Avancer de ligne en ligne au front, puis se reposer en zone de cantonnement. Le rythme des soldats est cyclique et ennuyeux, d'autant que la Première Guerre mondial n'en finit pas. Et s'ils passent 30% de leur temps à l'avant, il faut bien les occuper à l'arrière. Rapidement, Guignol, alors emblème de l'Expo internationale urbaine qui se tient à Lyon dès mai 1914 et figure lyonnaise connue dans tout le pays, est reproduit sur des cartes postales analysées numériquement dans ce parcours. Il sert de catalyseur à un patriotisme que diffuse massivement les autorités pour fédérer les combattants. Mais il est aussi, via notamment le journal satirique Guignol dont plusieurs Unes sont présentées au musée, un poil à gratter dont se délectent plus encore les Poilus.
Stigmatisant les profiteurs de la guerre ou les pacifistes sans solutions, la marionnette s'adresse désormais aux adultes. Des castelets de bois sont montés à l'arrière et même dans les camps de prisonniers en Allemagne, grâce notamment aux prêts des théâtres lyonnais. Celui du quai Saint-Antoine achemine ainsi 180 marionnettes et au moins autant de textes sur les zones de conflit et les plus enthousiastes des guerriers les manipulent pour distraire leurs camarades.
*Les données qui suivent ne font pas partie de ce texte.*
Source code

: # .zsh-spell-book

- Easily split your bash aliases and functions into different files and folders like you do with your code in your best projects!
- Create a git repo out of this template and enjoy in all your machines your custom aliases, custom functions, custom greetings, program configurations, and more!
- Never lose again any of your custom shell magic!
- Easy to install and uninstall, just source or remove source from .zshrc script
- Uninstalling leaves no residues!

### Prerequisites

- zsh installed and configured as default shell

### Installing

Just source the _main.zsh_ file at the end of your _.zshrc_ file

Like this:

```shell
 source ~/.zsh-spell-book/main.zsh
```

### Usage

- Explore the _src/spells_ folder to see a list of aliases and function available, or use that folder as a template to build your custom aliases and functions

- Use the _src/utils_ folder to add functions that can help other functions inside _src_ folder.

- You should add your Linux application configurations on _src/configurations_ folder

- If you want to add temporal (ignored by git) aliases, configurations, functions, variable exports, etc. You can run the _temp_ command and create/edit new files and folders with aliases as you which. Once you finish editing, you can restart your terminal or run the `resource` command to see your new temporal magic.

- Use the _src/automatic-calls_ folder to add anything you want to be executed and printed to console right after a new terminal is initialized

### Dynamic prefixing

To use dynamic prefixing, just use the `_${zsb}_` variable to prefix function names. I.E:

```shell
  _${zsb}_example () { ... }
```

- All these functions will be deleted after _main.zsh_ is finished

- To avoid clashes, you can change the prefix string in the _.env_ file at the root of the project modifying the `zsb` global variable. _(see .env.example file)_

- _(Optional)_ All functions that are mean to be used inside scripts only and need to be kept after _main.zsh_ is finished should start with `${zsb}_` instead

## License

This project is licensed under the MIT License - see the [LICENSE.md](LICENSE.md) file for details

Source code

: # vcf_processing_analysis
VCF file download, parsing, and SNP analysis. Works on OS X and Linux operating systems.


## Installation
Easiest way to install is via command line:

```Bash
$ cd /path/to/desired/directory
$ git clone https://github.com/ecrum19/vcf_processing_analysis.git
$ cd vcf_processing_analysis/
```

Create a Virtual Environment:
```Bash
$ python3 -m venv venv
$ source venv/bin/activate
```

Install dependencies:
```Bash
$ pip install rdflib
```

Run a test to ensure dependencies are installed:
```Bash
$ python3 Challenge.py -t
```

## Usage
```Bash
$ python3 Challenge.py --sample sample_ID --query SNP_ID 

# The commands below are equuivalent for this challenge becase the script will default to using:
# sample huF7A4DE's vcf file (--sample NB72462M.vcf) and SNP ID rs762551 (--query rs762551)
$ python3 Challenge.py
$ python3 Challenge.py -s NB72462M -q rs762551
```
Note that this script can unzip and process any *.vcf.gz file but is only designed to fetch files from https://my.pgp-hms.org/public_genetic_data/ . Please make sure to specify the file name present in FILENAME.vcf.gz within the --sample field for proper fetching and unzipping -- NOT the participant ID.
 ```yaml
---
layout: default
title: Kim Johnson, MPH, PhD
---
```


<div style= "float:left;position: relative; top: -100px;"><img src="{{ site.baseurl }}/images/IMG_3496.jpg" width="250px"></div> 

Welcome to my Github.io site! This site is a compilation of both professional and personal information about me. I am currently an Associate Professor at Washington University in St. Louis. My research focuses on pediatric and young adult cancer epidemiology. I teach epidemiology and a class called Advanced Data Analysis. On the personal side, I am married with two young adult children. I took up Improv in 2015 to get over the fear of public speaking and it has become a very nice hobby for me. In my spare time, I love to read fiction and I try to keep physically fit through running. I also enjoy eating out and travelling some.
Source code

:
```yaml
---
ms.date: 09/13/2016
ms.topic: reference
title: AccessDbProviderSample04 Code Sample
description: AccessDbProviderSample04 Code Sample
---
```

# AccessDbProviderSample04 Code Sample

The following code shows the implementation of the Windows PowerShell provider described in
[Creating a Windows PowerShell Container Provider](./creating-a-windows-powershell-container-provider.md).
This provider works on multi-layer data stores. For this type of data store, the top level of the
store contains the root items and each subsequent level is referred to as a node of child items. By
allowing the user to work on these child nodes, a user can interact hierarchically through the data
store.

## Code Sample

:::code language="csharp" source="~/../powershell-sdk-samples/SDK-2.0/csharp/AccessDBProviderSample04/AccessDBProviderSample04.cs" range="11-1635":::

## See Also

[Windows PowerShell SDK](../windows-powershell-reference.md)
Le "vrai" théâtre est également un compagnon d'infortune : la Comédie Française enverra ses troupes et la star Sarah Bernhardt, 72 ans et amputée d'une jambe, jouer en Meurthe-et-Moselle, comme en attestent des photos montrées ici. En 1917, le système se perfectionne encore avec l'opération "Théâtre au front" qui permet de fournir des théâtres démontables dans lesquels se dérouleront 6000 représentations ! Un extrait de La Grande Illusion l'illustre.
Gone zone
Si la guerre s'ancre d'abord dans un périmètre de combats, elle irrigue aussi ce que les historiens appellent désormais le "front domestique". Le Théâtre Guignol-Mourguet (voir la magnifique porte conservée au 1er étage du 30 quai Saint-Antoine) et celui du Petit Passage de l'Argue accueillent une population majoritairement bourgeoise, à en croire les clichés exposés, et s'offre gratuitement aux soldats revenus valides. Les autres bénéficient de spectacles donnés dans les hôpitaux mêmes, faisant de Guignol une sorte de pansement iconique qui est même reproduit sur les gourdes et obus ! Outre ces objets, de nombreux document graphiques sont disponibles audiophoniquement tout au long de ce captivant accrochage qui se termine avec son homologue germanique, Kasperl.